Relatos 58 01/01/2021

Instrucciones para preparar un sándwich especial para una noche de luna llena.

Tómese un autobús, preferiblemente de color amarillo y de dos plantas, ubíquese en el piso superior. Si fuese de los turísticos, de esos adornados con caras sonrientes de dentaduras perfectas, mejor que mejor, esos autobuses que tienen la planta superior descubierta. Se deberá tomar en primavera avanzada y el momento preciso para tomarlo es al bordear Saint James’s Park, justo en la parte opuesta a los edificios y a Trafalgar Square. Siempre sugiero este lugar porque me resultan simpáticas las descaradas ardillas pelirrojas que nos hacen creer que se ponen a nuestro alcance, y cuando has renunciado a su proximidad, se suben a tu hombro y mordisquean el ala de tu sombrero y las avellanas que también debes llevar dispuestas para ellas y que estas desvergonzadas toman de tu mano. Esas simpáticas ardillas antitéticas del tópico londinense estirado y distante que aún no se ha dado cuenta que vive en la ciudad europea más multicultural. Prueben si no a comer en cualquiera de sus restaurantes.

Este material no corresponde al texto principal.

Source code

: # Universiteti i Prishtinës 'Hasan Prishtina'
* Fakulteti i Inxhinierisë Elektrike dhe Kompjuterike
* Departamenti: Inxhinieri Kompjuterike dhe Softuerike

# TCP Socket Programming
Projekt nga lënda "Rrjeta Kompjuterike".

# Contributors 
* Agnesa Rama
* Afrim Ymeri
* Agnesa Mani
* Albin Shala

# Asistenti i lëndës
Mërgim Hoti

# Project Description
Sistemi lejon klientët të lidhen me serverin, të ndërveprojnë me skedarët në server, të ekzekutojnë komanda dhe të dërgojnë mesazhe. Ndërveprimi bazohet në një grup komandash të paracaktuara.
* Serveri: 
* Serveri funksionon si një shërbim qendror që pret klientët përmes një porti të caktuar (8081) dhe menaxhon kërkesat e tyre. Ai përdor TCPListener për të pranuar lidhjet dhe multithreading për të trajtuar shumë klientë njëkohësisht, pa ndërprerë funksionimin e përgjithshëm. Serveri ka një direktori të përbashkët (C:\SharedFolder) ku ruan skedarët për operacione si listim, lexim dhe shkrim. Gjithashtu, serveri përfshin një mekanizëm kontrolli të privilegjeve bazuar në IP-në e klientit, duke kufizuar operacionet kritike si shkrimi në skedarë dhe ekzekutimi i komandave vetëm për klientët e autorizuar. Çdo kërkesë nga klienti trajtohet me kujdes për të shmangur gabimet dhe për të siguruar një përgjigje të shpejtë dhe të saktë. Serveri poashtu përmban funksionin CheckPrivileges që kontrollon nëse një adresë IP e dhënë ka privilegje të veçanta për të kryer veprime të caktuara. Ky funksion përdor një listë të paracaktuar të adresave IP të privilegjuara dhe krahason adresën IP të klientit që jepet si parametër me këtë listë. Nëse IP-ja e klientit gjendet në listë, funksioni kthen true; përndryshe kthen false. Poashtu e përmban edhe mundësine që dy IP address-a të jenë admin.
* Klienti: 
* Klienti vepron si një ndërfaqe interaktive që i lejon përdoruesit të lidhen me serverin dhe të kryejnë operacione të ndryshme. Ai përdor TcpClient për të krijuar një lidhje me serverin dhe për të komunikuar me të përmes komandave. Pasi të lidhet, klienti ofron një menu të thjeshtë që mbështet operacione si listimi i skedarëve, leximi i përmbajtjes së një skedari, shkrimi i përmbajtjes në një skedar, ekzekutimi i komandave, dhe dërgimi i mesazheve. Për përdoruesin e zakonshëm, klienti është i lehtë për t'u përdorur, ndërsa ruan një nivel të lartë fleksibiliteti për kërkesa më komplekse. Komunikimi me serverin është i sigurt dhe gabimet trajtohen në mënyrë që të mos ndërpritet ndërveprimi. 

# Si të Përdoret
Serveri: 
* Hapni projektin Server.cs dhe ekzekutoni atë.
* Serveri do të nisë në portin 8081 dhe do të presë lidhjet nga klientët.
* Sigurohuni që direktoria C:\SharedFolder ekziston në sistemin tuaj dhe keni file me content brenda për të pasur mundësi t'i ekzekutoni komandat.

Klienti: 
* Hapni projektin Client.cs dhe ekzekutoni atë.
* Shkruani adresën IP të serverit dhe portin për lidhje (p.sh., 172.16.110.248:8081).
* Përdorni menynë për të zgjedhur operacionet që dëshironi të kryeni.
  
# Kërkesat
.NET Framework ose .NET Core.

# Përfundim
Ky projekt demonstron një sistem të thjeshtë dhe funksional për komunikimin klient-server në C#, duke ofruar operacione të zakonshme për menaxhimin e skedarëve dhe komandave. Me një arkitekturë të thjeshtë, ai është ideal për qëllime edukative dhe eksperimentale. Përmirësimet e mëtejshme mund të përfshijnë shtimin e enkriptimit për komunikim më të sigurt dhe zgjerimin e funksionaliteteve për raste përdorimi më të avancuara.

Pese a que lamentablemente han caído en desuso, es conveniente ir provisto de una cesta de picnic, una pequeña de mimbre, no pretendemos dar la imagen de ser un estibador del Támesis. En ella unas rebanadas suficientemente gruesas de pan de semillas, es conveniente llevar alguna de más para proveer a las ardillas, y puesto que estábamos en el parque de Saint James, deberíamos aprovechar y abandonar el autobús para tomar nuestro sándwich en las suaves colinas verdes que bordean el pequeño lago, de ahí la necesidad de llevar algo más del pan necesario, los voraces patos reclamarán su ración. En un contenedor llevaremos atún o bonito frito y en escabeche. Siempre he aconsejado los contenedores de cristal, son más frágiles, porque desconfío de los metálicos, no tienen corazón, son como tristes remedos del hombre de hojalata. En otro contenedor deberíamos llevar unos pimientos rojos confitados. La elaboración es ridículamente fácil, rebanada de pan, un trozo de bonito desmigado y sobre él unas tiras del pimiento confitado, se cubre con la otra rebanada que habremos regado con el escabeche. Sería de una frivolidad insufrible el no acompañar este manjar con un Chateau d’Yquem 2013, un blanco de uva Sauternes, que considero el vino más apropiado para un paladar educado y que acompaña espléndidamente a los escabeches.

El placer de este sándwich es similar al de los viajes, provoca placer al idearlo, al comerlo y al recordarlo, como debe ser una tarde de primavera, lo ideal antes de volver al autobús es tumbarse sobre la hierba hasta que la luna llena ilumine las aguas del lago, después retomar el autobús, disfrutar del paseo nocturno, bajar en Trafalgar Square, muy cerca del hotel que preferiblemente ha de estar situado en una de las bellas casas blancas eduardianas, sé que disfrutas de su moderno clasicismo.

Naturalmente este sándwich precisa de aún del componente que le imprime sabor y carácter, tú. Sentémonos a la chimenea, encenderé mi pipa, abrirás tu libro  y “cherchez la vie”.